2015.01.17 Saturday 22:11
井庭 崇



僕は、そのときどきのテーマのパターン・ランゲージをつくりながら、同時に、パターン・ランゲージとは何なのか、どのようにパターン・ランゲージをつくることができるのかについて絶えず考えている。そして、パターン・ランゲージをより知ってもらったり、活用されたりするためにはどうすればいいかも考えている。これを先ほどの「奉仕」という言葉で表現するならば、奉仕していると言うことができるのではないか。

成果だけでなく、同時にそのつくり方もつくることの重要性は、僕もこれまで考えていたけれども、「奉仕」ということは考えていなかった。でも、これ、とても大切なことだと思う。
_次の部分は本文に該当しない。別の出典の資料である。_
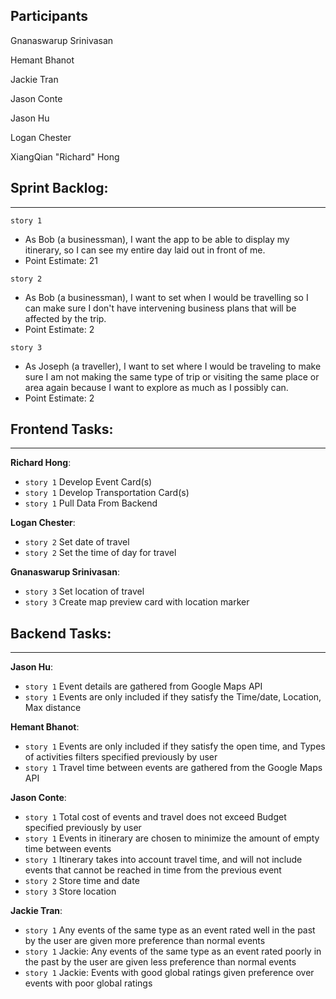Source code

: ## Participants

Gnanaswarup Srinivasan

Hemant Bhanot

Jackie Tran

Jason Conte

Jason Hu

Logan Chester

XiangQian "Richard" Hong

## Sprint Backlog:
---
`story 1`
  - As Bob (a businessman), I want the app to be able to display my itinerary, so I can see my entire day laid out in front of me.
  - Point Estimate: 21

`story 2`
  - As Bob (a businessman), I want to set when I would be travelling so I can make sure I don't have intervening business plans that will be affected by the trip.
  - Point Estimate: 2

`story 3`
  - As Joseph (a traveller), I want to set where I would be traveling to make sure I am not making the same type of trip or visiting the same place or area again because I want to explore as much as I possibly can.
  - Point Estimate: 2

## Frontend Tasks:
---
**Richard Hong**:
  - `story 1` Develop Event Card(s)
  - `story 1` Develop Transportation Card(s)
  - `story 1` Pull Data From Backend

**Logan Chester**:
  - `story 2` Set date of travel
  - `story 2` Set the time of day for travel
  
**Gnanaswarup Srinivasan**:
  - `story 3` Set location of travel
  - `story 3` Create map preview card with location marker
  
## Backend Tasks:
---

**Jason Hu**: 
  - `story 1` Event details are gathered from Google Maps API
  - `story 1` Events are only included if they satisfy the Time/date, Location, Max distance
  
**Hemant Bhanot**: 
  - `story 1` Events are only included if they satisfy the open time, and Types of activities filters specified previously by user
  - `story 1` Travel time between events are gathered from the Google Maps API </br>

**Jason Conte**: 
- `story 1` Total cost of events and travel does not exceed Budget specified previously by user
- `story 1` Events in itinerary are chosen to minimize the amount of empty time between events
- `story 1` Itinerary takes into account travel time, and will not include events that cannot be reached in time from the previous event
- `story 2` Store time and date
- `story 3` Store location

**Jackie Tran**: 
- `story 1` Any events of the same type as an event rated well in the past by the user are given more preference than normal events
- `story 1` Jackie: Any events of the same type as an event rated poorly in the past by the user are given less preference than normal events
- `story 1` Jackie: Events with good global ratings given preference over events with poor global ratings


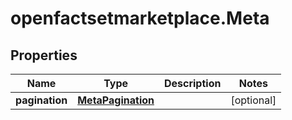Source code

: # openfactsetmarketplace.Meta

## Properties

Name | Type | Description | Notes
------------ | ------------- | ------------- | -------------
**pagination** | [**MetaPagination**](MetaPagination.md) |  | [optional] 


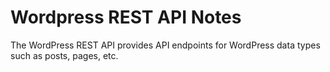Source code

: # Wordpress REST API Notes

The WordPress REST API provides API endpoints for WordPress data types such as
posts, pages, etc.
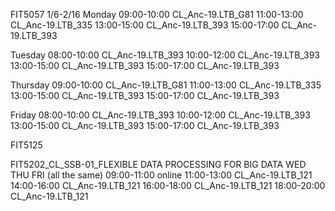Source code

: FIT5057
1/6-2/16
Monday
09:00-10:00 CL_Anc-19.LTB_G81
11:00-13:00 CL_Anc-19.LTB_335
13:00-15:00	CL_Anc-19.LTB_393
15:00-17:00 CL_Anc-19.LTB_393

Tuesday
08:00-10:00  CL_Anc-19.LTB_393
10:00-12:00   CL_Anc-19.LTB_393
13:00-15:00  CL_Anc-19.LTB_393
15:00-17:00  CL_Anc-19.LTB_393

Thursday
09:00-10:00 CL_Anc-19.LTB_G81
11:00-13:00 CL_Anc-19.LTB_335
13:00-15:00	CL_Anc-19.LTB_393
15:00-17:00 CL_Anc-19.LTB_393

Friday 
08:00-10:00  CL_Anc-19.LTB_393
10:00-12:00   CL_Anc-19.LTB_393
13:00-15:00  CL_Anc-19.LTB_393
15:00-17:00  CL_Anc-19.LTB_393


FIT5125


FIT5202_CL_SSB-01_FLEXIBLE
DATA PROCESSING FOR BIG DATA
WED THU FRI (all the same)
09:00-11:00 online
11:00-13:00 	CL_Anc-19.LTB_121
14:00-16:00     CL_Anc-19.LTB_121
16:00-18:00     CL_Anc-19.LTB_121
18:00-20:00     CL_Anc-19.LTB_121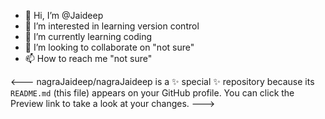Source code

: - 👋 Hi, I’m @Jaideep
- 👀 I’m interested in learning version control
- 🌱 I’m currently learning coding
- 💞️ I’m looking to collaborate on "not sure"
- 📫 How to reach me "not sure"

<---
nagraJaideep/nagraJaideep is a ✨ special ✨ repository because its `README.md` (this file) appears on your GitHub profile.
You can click the Preview link to take a look at your changes.
--->
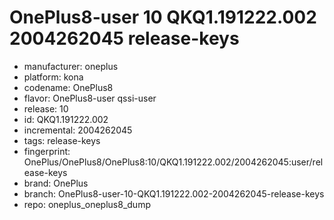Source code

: # OnePlus8-user 10 QKQ1.191222.002 2004262045 release-keys
- manufacturer: oneplus
- platform: kona
- codename: OnePlus8
- flavor: OnePlus8-user
qssi-user
- release: 10
- id: QKQ1.191222.002
- incremental: 2004262045
- tags: release-keys
- fingerprint: OnePlus/OnePlus8/OnePlus8:10/QKQ1.191222.002/2004262045:user/release-keys
- brand: OnePlus
- branch: OnePlus8-user-10-QKQ1.191222.002-2004262045-release-keys
- repo: oneplus_oneplus8_dump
ハイデガーを取り上げた章で、次のようなことが書かれている。

人間が芸術を作るのではなく、芸術によって人間が作るようにしむけられる。とはいっても、ただ子どもが大人に言われるままにわけもわからず何かをするような仕方ではなく、覚悟をもってその困難に進み入ってゆく (p.248)

このことは、宮崎駿が、映画をつくっているはずが映画の奴隷になってつくらされる、ということを言っているのと重なるし、僕自身が本気で何かをつくっているときの経験とも重なる。パターン・ランゲージをつくっているときも、パターン・ランゲージの記述が、まるでパズルのピースがぴったりはまるように、適切かつ生成力をもつようにつくっていく。